This is an automated email from the ASF dual-hosted git repository.
yong pushed a commit to branch master
in repository https://gitbox.apache.org/repos/asf/bookkeeper.git
The following commit(s) were added to refs/heads/master by this push:
new e80d0318cf Log all the error in the GarbageCollectorThread (#4649)

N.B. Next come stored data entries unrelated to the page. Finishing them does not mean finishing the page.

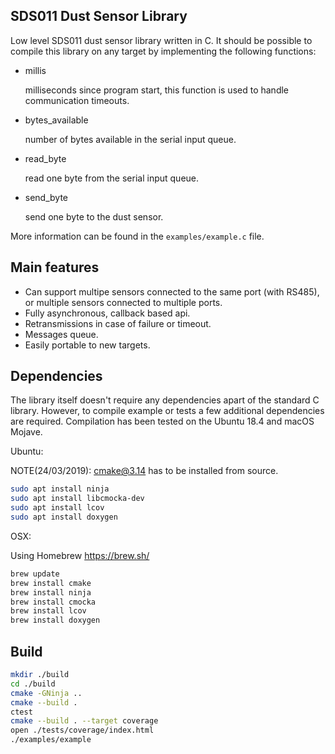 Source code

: ## SDS011 Dust Sensor Library

Low level SDS011 dust sensor library written in C. It should be possible to compile this library on any target by implementing the following functions:

- millis

  milliseconds since program start, this function is used to handle communication timeouts.
- bytes_available

  number of bytes available in the serial input queue.
- read_byte

  read one byte from the serial input queue.
- send_byte

  send one byte to the dust sensor.

More information can be found in the `examples/example.c` file.

## Main features

- Can support multipe sensors connected to the same port (with RS485), or multiple sensors connected to multiple ports.
- Fully asynchronous, callback based api.
- Retransmissions in case of failure or timeout.
- Messages queue.
- Easily portable to new targets.

## Dependencies

The library itself doesn't require any dependencies apart of the standard C library. However, to compile example or tests a few additional dependencies are required. Compilation has been tested on the Ubuntu 18.4 and macOS Mojave.

Ubuntu:

NOTE(24/03/2019): cmake@3.14 has to be installed from source.

```bash
sudo apt install ninja
sudo apt install libcmocka-dev
sudo apt install lcov
sudo apt install doxygen
```

OSX:

Using Homebrew https://brew.sh/

```bash
brew update
brew install cmake
brew install ninja
brew install cmocka
brew install lcov
brew install doxygen
```

## Build

```bash
mkdir ./build
cd ./build
cmake -GNinja ..
cmake --build .
ctest
cmake --build . --target coverage
open ./tests/coverage/index.html
./examples/example
```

e80d0318cf is described below
commit e80d0318cfdebbc79f37d9120de8df28c8c1c13a
Author: Yong Zhang <[email protected]>
AuthorDate: Tue Aug 12 10:18:44 2025 +0800
Log all the error in the GarbageCollectorThread (#4649)
### Motivation
We met the GarbageCollectionThread was stopped by some runtime error, but
we didn't catch it then, causing the GC to stop.
Such as:
https://github.com/apache/bookkeeper/pull/3901
https://github.com/apache/bookkeeper/pull/4544
In our case, the GC stopped because of the OutOfDirectMemoryException then
the process stopped and the files can not be deleted. But we didn't see any
error logs. This PR enhance the log info when an unhandled error happens.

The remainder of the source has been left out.